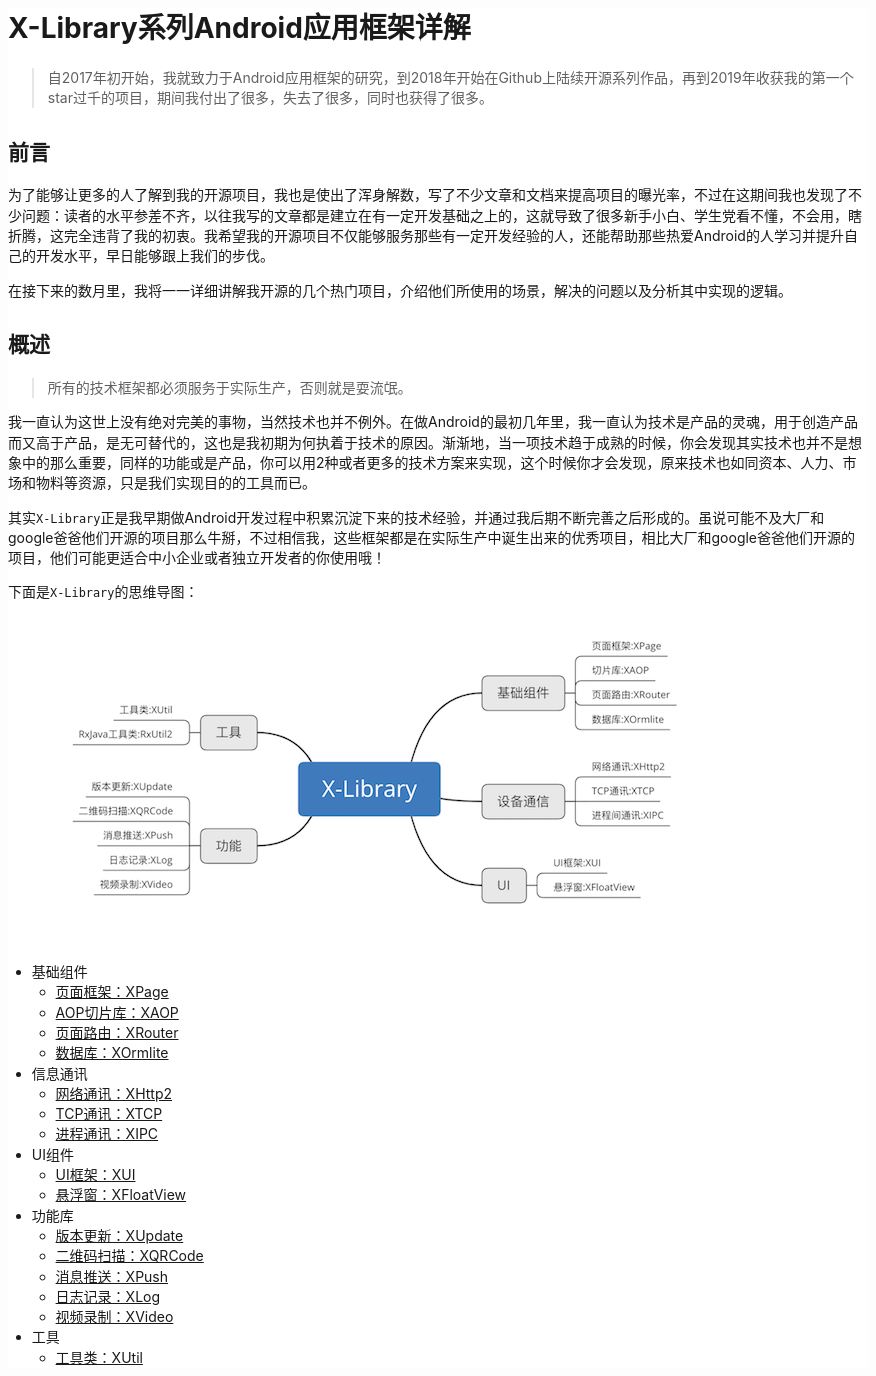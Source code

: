 # X-Library系列Android应用框架详解

> 自2017年初开始，我就致力于Android应用框架的研究，到2018年开始在Github上陆续开源系列作品，再到2019年收获我的第一个star过千的项目，期间我付出了很多，失去了很多，同时也获得了很多。

## 前言

为了能够让更多的人了解到我的开源项目，我也是使出了浑身解数，写了不少文章和文档来提高项目的曝光率，不过在这期间我也发现了不少问题：读者的水平参差不齐，以往我写的文章都是建立在有一定开发基础之上的，这就导致了很多新手小白、学生党看不懂，不会用，瞎折腾，这完全违背了我的初衷。我希望我的开源项目不仅能够服务那些有一定开发经验的人，还能帮助那些热爱Android的人学习并提升自己的开发水平，早日能够跟上我们的步伐。

在接下来的数月里，我将一一详细讲解我开源的几个热门项目，介绍他们所使用的场景，解决的问题以及分析其中实现的逻辑。

## 概述

> 所有的技术框架都必须服务于实际生产，否则就是耍流氓。

我一直认为这世上没有绝对完美的事物，当然技术也并不例外。在做Android的最初几年里，我一直认为技术是产品的灵魂，用于创造产品而又高于产品，是无可替代的，这也是我初期为何执着于技术的原因。渐渐地，当一项技术趋于成熟的时候，你会发现其实技术也并不是想象中的那么重要，同样的功能或是产品，你可以用2种或者更多的技术方案来实现，这个时候你才会发现，原来技术也如同资本、人力、市场和物料等资源，只是我们实现目的的工具而已。

其实`X-Library`正是我早期做Android开发过程中积累沉淀下来的技术经验，并通过我后期不断完善之后形成的。虽说可能不及大厂和google爸爸他们开源的项目那么牛掰，不过相信我，这些框架都是在实际生产中诞生出来的优秀项目，相比大厂和google爸爸他们开源的项目，他们可能更适合中小企业或者独立开发者的你使用哦！

下面是`X-Library`的思维导图：

![](../img/x_library.png)

* 基础组件
    * [页面框架：XPage](#xpage)
    * [AOP切片库：XAOP](#xaop)
    * [页面路由：XRouter](#xrouter)
    * [数据库：XOrmlite](#xormlite)
* 信息通讯
    * [网络通讯：XHttp2](#xhttp2)
    * [TCP通讯：XTCP](#xtcp)
    * [进程通讯：XIPC](#xipc)
* UI组件
    * [UI框架：XUI](#xui)
    * [悬浮窗：XFloatView](#xfloatview)
* 功能库
    * [版本更新：XUpdate](#xupdate)
    * [二维码扫描：XQRCode](#xqrcode)
    * [消息推送：XPush](#xpush)
    * [日志记录：XLog](#xlog)
    * [视频录制：XVideo](#xvideo)
* 工具
    * [工具类：XUtil](#xutil)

════════════════

## Exercise instructions
Could you repeat, exactly and with nothing else, the lines from the first line of the records through the line containing "我一直认为这世上没有绝对完美"? Leave out the pictures.

## Output of the exercise
Source code

: # X-Library系列Android应用框架详解

> 自2017年初开始，我就致力于Android应用框架的研究，到2018年开始在Github上陆续开源系列作品，再到2019年收获我的第一个star过千的项目，期间我付出了很多，失去了很多，同时也获得了很多。

## 前言

为了能够让更多的人了解到我的开源项目，我也是使出了浑身解数，写了不少文章和文档来提高项目的曝光率，不过在这期间我也发现了不少问题：读者的水平参差不齐，以往我写的文章都是建立在有一定开发基础之上的，这就导致了很多新手小白、学生党看不懂，不会用，瞎折腾，这完全违背了我的初衷。我希望我的开源项目不仅能够服务那些有一定开发经验的人，还能帮助那些热爱Android的人学习并提升自己的开发水平，早日能够跟上我们的步伐。

在接下来的数月里，我将一一详细讲解我开源的几个热门项目，介绍他们所使用的场景，解决的问题以及分析其中实现的逻辑。

## 概述

> 所有的技术框架都必须服务于实际生产，否则就是耍流氓。

我一直认为这世上没有绝对完美的事物，当然技术也并不例外。在做Android的最初几年里，我一直认为技术是产品的灵魂，用于创造产品而又高于产品，是无可替代的，这也是我初期为何执着于技术的原因。渐渐地，当一项技术趋于成熟的时候，你会发现其实技术也并不是想象中的那么重要，同样的功能或是产品，你可以用2种或者更多的技术方案来实现，这个时候你才会发现，原来技术也如同资本、人力、市场和物料等资源，只是我们实现目的的工具而已。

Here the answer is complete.